Before his execution, in a spirit of reconciliation, Childers obtained a promise from his then 16-year-old son, the future President Erskine Hamilton Childers, to seek out and shake the hand of every man who had signed his father’s death warrant. Childers himself shook hands with each member of the firing squad that was about to execute him. His last words, spoken to them, were (characteristically) in the nature of a joke: “Take a step or two forward, lads. It will be easier that way.”

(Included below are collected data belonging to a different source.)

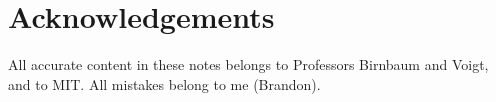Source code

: \section*{Acknowledgements}

All accurate content in these notes belongs to Professors Birnbaum and Voigt, and to MIT.
All mistakes belong to me (Brandon). 
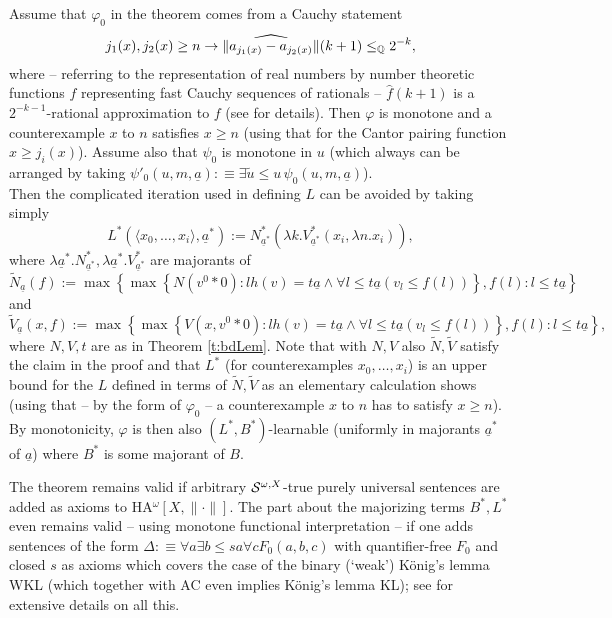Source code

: \begin{rmk} \label{simple-L}
Assume that $\varphi_0$  in the theorem comes from a Cauchy statement 
\[ j_1(x),j_2(x)\ge n\to \widehat{\| 
a_{j_1(x)}-a_{j_2(x)}\|}(k+1)\le_{\mathbb{Q}} 
2^{-k}, \] where -- referring to the representation of real numbers 
by number theoretic functions $f$ representing fast Cauchy sequences of 
rationals -- $\widehat{f}(k+1)$ is a $2^{-k-1}$-rational approximation to $f$ 
(see \cite{Kohlenbach08} for details).  Then 
$\varphi$ is monotone and a counterexample $x$ to $n$ satisfies 
$x\ge n$ (using that for the Cantor pairing function $x\ge j_i(x)$). 
Assume also that $\psi_0$ is 
monotone in $u$ (which always can be arranged by taking 
$\psi'_0(u,m,\underline{a}):\equiv \exists \tilde{u}\le u\,\psi_0
(u,m,\underline{a})$). \\ 
Then the complicated iteration used in defining 
$L$ can be avoided by taking simply 
\[ L^*(\langle x_0,\ldots,x_i\rangle,\underline{a}^*):= 
N^*_{\underline{a}^*}(\lambda k.V^*_{\underline{a}^*}(x_i,
\lambda n.x_i)), \] 
where $\lambda \underline{a}^*.N^*_{\underline{a}^*},\lambda \underline{a}^*.
V^*_{\underline{a}^*}$ are majorants of 
\[ \tilde{N}_{\underline{a}}(f):=\max\left\{ \max\left\{ 
N(v^0*0):lh(v)=t\underline{a}\wedge \forall l\le t\underline{a}(v_l\le f(l))
\right\},f(l):l\le t\underline{a}\right\}\] and 
\[ \tilde{V}_{\underline{a}}(x,f):=\max\left\{ \max\left\{ 
V(x,v^0*0):lh(v)=t\underline{a}\wedge \forall l\le t\underline{a}(v_l\le f(l))
\right\},f(l):l\le t\underline{a}\right\},\] 
where $N,V,t$ are as in Theorem \ref{t:bdLem}. Note that with $N,V$ also 
$\tilde{N},\tilde{V}$ satisfy the claim in the proof and that $L^*$ 
(for counterexamples $x_0,\ldots,x_i$) is 
an upper bound for the $L$ defined in terms of $\tilde{N},\tilde{V}$ as 
an elementary calculation shows (using that -- by the form of 
$\varphi_0$ -- a counterexample $x$ to $n$ has to satisfy $x\ge n$). 
By monotonicity, $\varphi$ is then also $(L^*,B^*)$-learnable (uniformly 
in majorants $\underline{a}^*$ of $\underline{a}$) where $B^*$ is some 
majorant of $B.$ 
\end{rmk}  
\begin{rmk} The theorem remains valid if arbitrary ${\cal S}^{\omega,X }$-true 
purely universal sentences are added as axioms to 
{\rm HA$^{\omega}[X,\|\cdot\|]$}. The part about the majorizing terms $B^*,L^*$ 
even remains valid -- using monotone functional interpretation -- 
if one adds sentences of the form $\Delta:\equiv 
\forall a\exists b\le sa\forall c F_0(a,b,c)$ with quantifier-free 
$F_0$ and closed $s$ as axioms which covers the case of the binary (`weak') K\"onig's lemma 
WKL (which together with AC even implies K\"onig's lemma KL); see 
\cite{Kohlenbach08} for extensive details on all this.
\end{rmk}
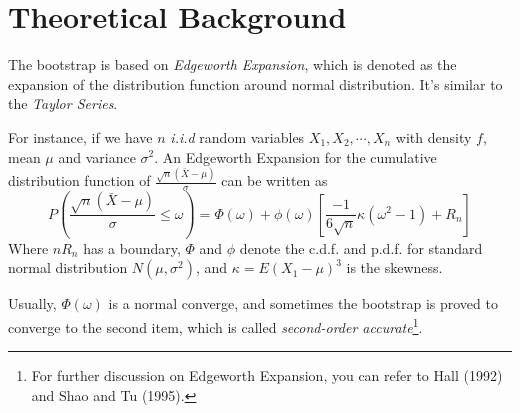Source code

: \documentclass{journal}
\begin{document}
\section{Theoretical Background}
\par The bootstrap is based on \textit{Edgeworth Expansion}, which is denoted as the expansion of the distribution function around normal distribution. It's similar to the \emph{Taylor Series}.
\par For instance, if we have $n$ \textit{i.i.d} random variables $ X_1, X_2, \cdots, X_n $ with density $f$, mean $\mu$ and variance $\sigma^2$. An Edgeworth Expansion for the cumulative distribution function of $ \frac{\sqrt{n}(\bar{X}-\mu)}{\sigma} $ can be written as
\begin{equation}
P\left(\frac{\sqrt{n}(\bar{X}-\mu)}{\sigma}\leq\omega\right)=\Phi(\omega)+\phi(\omega)\left[\frac{-1}{6\sqrt{n}}\kappa\left(\omega^2-1\right)+R_n\right]\label{1}
\end{equation}
Where $ nR_n $ has a boundary, $ \Phi $ and $ \phi $ denote the c.d.f. and p.d.f. for standard normal distribution $ N(\mu,\sigma^2) $, and $ \kappa=E\left(X_1-\mu\right)^3 $ is the skewness.
\par Usually, $ \Phi(\omega) $ is a normal converge, and sometimes the bootstrap is proved to converge to the second item, which is called \textit{second-order accurate}\footnote{For further discussion on Edgeworth Expansion, you can refer to Hall (1992) and Shao and Tu (1995).}.
\end{document}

Winston Churchill, who had actively pressured Michael Collins and the Free State government to make the treaty work by crushing the rebellion, expressed the widely held view of Childers at the time: “No man has done more harm or done more genuine malice or endeavoured to bring a greater curse upon the common people of Ireland than this strange being, actuated by a deadly and malignant hatred for the land of his birth.” Some Irish (principally those against the treaty) claimed Childers’s execution was politically motivated revenge, an expedient method of halting the continuing flow of anti-British political texts for which Childers was widely credited
In an interview given to Hayden Talbot in 1922 Arthur Griffith is quoted as saying – ” That document (document No 2) was not written by deValera ; it was the product of Erskine Childers’ brain. Three times this man who has spent most of the years of his life in the employ of his native country, England, drafted and redrafted Document No.2. Three times we submitted it to Lloyd George. Three times he turned it down. There was nothing of a Republic in that document; it included an oath of allegiance to King George ; it was not altogether unnatural in view of its authorship that it was decidedly more English than the Treaty itself ! But let it not be forgotten that the man who now poses as an uncompromising Republican did everything in his power to saddle Ireland with an obligation very much more difficult to have met than is contained in the Treaty.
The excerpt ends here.